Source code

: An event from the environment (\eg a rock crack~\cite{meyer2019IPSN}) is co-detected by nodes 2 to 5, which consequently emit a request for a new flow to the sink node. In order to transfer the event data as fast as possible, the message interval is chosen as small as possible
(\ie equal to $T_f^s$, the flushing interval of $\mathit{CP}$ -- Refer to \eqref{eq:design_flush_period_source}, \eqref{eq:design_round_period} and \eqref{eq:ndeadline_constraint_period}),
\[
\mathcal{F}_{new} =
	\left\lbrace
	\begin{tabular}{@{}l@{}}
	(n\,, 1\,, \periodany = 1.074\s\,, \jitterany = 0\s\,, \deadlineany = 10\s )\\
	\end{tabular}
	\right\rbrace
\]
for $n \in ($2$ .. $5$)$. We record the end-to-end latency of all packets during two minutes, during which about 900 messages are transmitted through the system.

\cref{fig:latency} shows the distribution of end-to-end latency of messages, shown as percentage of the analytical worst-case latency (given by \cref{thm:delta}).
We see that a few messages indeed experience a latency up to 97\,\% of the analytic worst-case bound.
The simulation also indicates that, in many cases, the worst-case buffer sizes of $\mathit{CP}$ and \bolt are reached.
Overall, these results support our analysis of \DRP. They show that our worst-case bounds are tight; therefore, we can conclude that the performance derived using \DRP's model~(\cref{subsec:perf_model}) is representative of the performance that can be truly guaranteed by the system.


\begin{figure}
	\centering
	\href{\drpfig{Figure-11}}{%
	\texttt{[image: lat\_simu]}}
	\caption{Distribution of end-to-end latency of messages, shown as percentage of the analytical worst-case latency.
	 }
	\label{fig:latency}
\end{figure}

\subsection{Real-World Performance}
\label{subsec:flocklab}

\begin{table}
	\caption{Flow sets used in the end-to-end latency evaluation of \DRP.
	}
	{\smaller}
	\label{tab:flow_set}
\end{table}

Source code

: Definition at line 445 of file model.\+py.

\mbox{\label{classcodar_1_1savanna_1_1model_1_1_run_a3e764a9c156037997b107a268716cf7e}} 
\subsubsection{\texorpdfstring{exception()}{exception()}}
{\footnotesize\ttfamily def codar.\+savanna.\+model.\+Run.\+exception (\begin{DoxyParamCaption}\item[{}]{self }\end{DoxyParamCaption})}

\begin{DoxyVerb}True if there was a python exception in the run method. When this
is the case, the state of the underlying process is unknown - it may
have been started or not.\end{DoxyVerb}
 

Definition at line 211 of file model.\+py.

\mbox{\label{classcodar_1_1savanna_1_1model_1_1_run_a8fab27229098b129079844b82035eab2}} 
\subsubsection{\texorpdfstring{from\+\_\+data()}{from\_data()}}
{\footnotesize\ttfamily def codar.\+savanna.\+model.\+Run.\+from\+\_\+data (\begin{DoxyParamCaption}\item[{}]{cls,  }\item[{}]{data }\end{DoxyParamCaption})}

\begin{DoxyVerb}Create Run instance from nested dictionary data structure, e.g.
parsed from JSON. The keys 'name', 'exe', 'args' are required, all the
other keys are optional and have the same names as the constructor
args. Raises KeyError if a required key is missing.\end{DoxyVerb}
-*-
TASK TO COMPLETE – Every line in the entries that contains the word "subsubsection" should be counted, and the total stated alone.

REPLY – 2